Эта покорность обезоружила даже самих жирондистов, и по просьбе Жансонне члены совета были приглашены присутствовать на заседании в качестве почетных гостей. Однако эта покладистость ничего не доказывала относительно настоящего расположения Парижа. Буйство возрастало тем больше, чем ближе подходило 5 ноября – день, назначенный для защиты Робеспьера. Накануне этого дня в городе было неспокойно. По улицам расхаживали шайки, одни с криками «На гильотину Робеспьера, Дантона, Марата!», другие с воплями «На смерть Ролана, Ласурса, Гюаде!». В первых криках обвинялись драгуны и федераты, тогда еще преданные Конвенту. Робеспьер-младший снова появился на кафедре, плакался из-за опасности, угрожавшей невинности, отверг проект соглашения на том основании, что противная партия есть враг революции, потому не следует с нею заключать ни мира, ни перемирия. Он говорил, что, без сомнения, невинность погибнет в борьбе, но жертва эта нужна и следует дать погибнуть Максимилиану Робеспьеру, потому что гибель одного человека не повлечет за собой гибели свободы. Якобинцы единодушно рукоплескали этим прекрасным чувствам, но уверяли Робеспьера-младшего, что ничего этого не будет и брат его не погибнет.

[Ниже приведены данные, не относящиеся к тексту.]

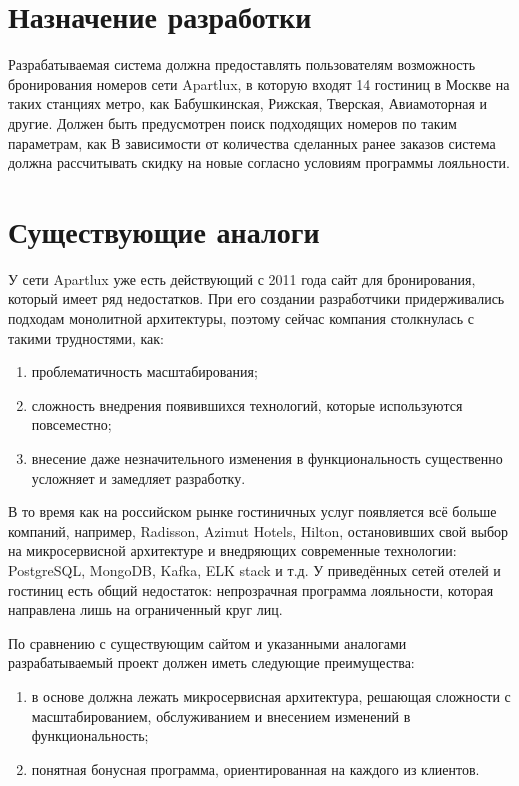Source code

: \section*{Назначение разработки}
Разрабатываемая система должна предоставлять пользователям возможность бронирования номеров сети Apartlux, в которую входят 14 гостиниц в Москве на таких станциях метро, как Бабушкинская, Рижская, Тверская, Авиамоторная и другие. Должен быть предусмотрен поиск подходящих номеров по таким параметрам, как  В зависимости от количества сделанных ранее заказов система должна рассчитывать скидку на новые согласно условиям программы лояльности.

\section*{Существующие аналоги}
У сети Apartlux уже есть действующий с 2011 года сайт для бронирования, который имеет ряд недостатков. При его создании разработчики придерживались подходам монолитной архитектуры, поэтому сейчас компания столкнулась с такими трудностями, как:
\begin{enumerate}
	\item проблематичность масштабирования;
	
	\item сложность внедрения появившихся технологий, которые используются повсеместно;
	
	\item внесение даже незначительного изменения в функциональность существенно усложняет и замедляет разработку.
\end{enumerate}

В то время как на российском рынке гостиничных услуг появляется всё больше компаний, например, Radisson, Azimut Hotels, Hilton, остановивших свой выбор на микросервисной архитектуре и внедряющих современные технологии: PostgreSQL, MongoDB, Kafka, ELK stack и т.д. У приведённых сетей отелей и гостиниц есть общий недостаток: непрозрачная программа лояльности, которая направлена лишь на ограниченный круг лиц.

По сравнению с существующим сайтом и указанными аналогами разрабатываемый проект должен иметь следующие преимущества:
\begin{enumerate}
	\item в основе должна лежать микросервисная архитектура, решающая сложности с масштабированием, обслуживанием и внесением изменений в функциональность;
	
	\item понятная бонусная программа, ориентированная на каждого из клиентов.
\end{enumerate}

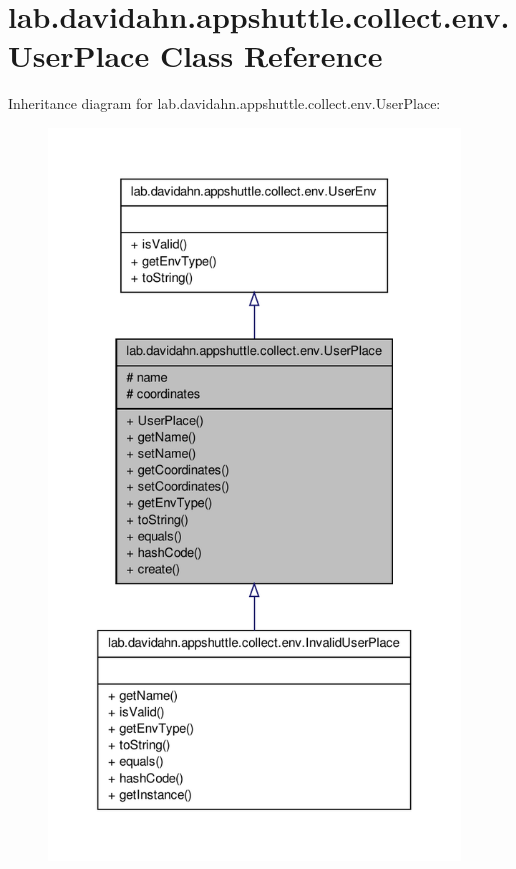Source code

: \hypertarget{classlab_1_1davidahn_1_1appshuttle_1_1collect_1_1env_1_1_user_place}{\section{lab.\-davidahn.\-appshuttle.\-collect.\-env.\-User\-Place \-Class \-Reference}
\label{classlab_1_1davidahn_1_1appshuttle_1_1collect_1_1env_1_1_user_place}
}


\-Inheritance diagram for lab.\-davidahn.\-appshuttle.\-collect.\-env.\-User\-Place\-:
\nopagebreak
\begin{figure}[H]
\begin{center}
\leavevmode
\includegraphics[height=550pt]{classlab_1_1davidahn_1_1appshuttle_1_1collect_1_1env_1_1_user_place__inherit__graph}
\end{center}
\end{figure}


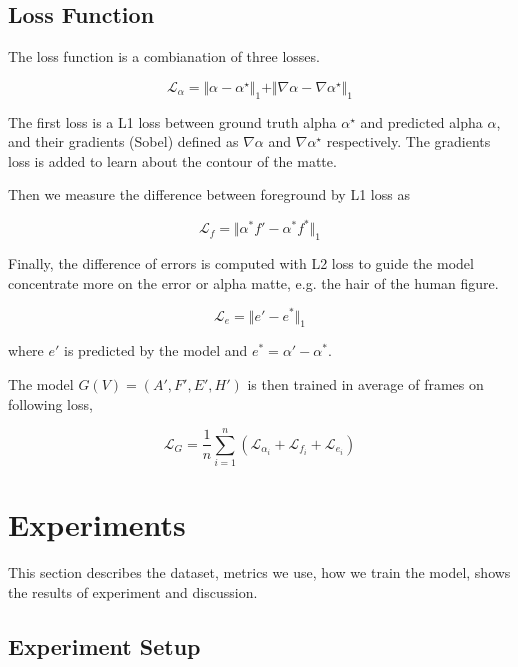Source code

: \documentclass[final]{cvpr}
\begin{document}
\subsection{Loss Function}

The loss function is a combianation of three losses.

\begin{equation}\label{lossAlpha}
    \mathcal{L}_\alpha=\Vert\alpha-\alpha^\star\Vert_1+\Vert\nabla\alpha-\nabla\alpha^\star\Vert_1
\end{equation}

The first loss is a L1 loss between ground truth alpha $\alpha^\star$ and predicted alpha $\alpha$, and their gradients (Sobel) defined as $\nabla \alpha$ and $\nabla \alpha^\star$ respectively.
The gradients loss is added to learn about the contour of the matte.

Then we measure the difference between foreground by L1 loss as

\begin{equation}\label{lossForeground}
    \mathcal{L}_f=\Vert\alpha^*f'-\alpha^*f^*\Vert_1
\end{equation}

Finally, the difference of errors is computed with L2 loss to guide the model concentrate more on the error or alpha matte, e.g. the hair of the human figure.

\begin{equation}\label{lossError}
    \mathcal{L}_e=\Vert e'-e^*\Vert_1
\end{equation}

where $e'$ is predicted by the model and $e^*=\alpha'-\alpha^*$.

The model $G(V)=(A',F',E',H')$ is then trained in average of frames on following loss,

\begin{equation}\label{lossG}
    \mathcal{L}_G=\frac{1}{n}\sum_{i=1}^n\left(\mathcal{L}_{\alpha_i}+\mathcal{L}_{f_i}+\mathcal{L}_{e_i}\right)
\end{equation}

\section{Experiments}

This section describes the dataset, metrics we use, how we train the model, shows the results of experiment and discussion.

\subsection{Experiment Setup}
\end{document}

В собрании высказывались жалобы совсем другого рода: жаловались на крики против жирондистов. Ролан жаловался на бесполезность его обращений к директории департамента и коммуне по поводу войска. Происходило много споров, звучало много взаимных упреков, и день прошел без всяких потрясений. На следующий день, 5 ноября, Робеспьер, наконец, появился на кафедре.
Стечение народа оказалось огромным, и все с нетерпением ждали результата этих торжественных прений. Речь Робеспьера была пространна и тщательно приготовлена. Его ответы на обвинения Луве были ровно такими, какие всегда даются в подобных случаях. «Вы меня обвиняете, – сказал он, – в стремлении к тирании; но чтобы достигнуть тирании, нужны средства – где же у меня казна и войска? Вы говорите, будто я воздвиг у якобинцев храм своей силы. Но что это доказывает? То, что меня там больше слушали, что я, быть может, лучше вас обращался к рассудку этого общества и что вы желаете отмстить мне за оскорбленное самолюбие. Вы уверяете, будто это знаменитое общество ныне не то, каким было прежде; но потребуйте против него обвинительного декрета – тогда я возьмусь защищать его и мы увидим, будете ли вы удачливее и убедительнее Лафайета.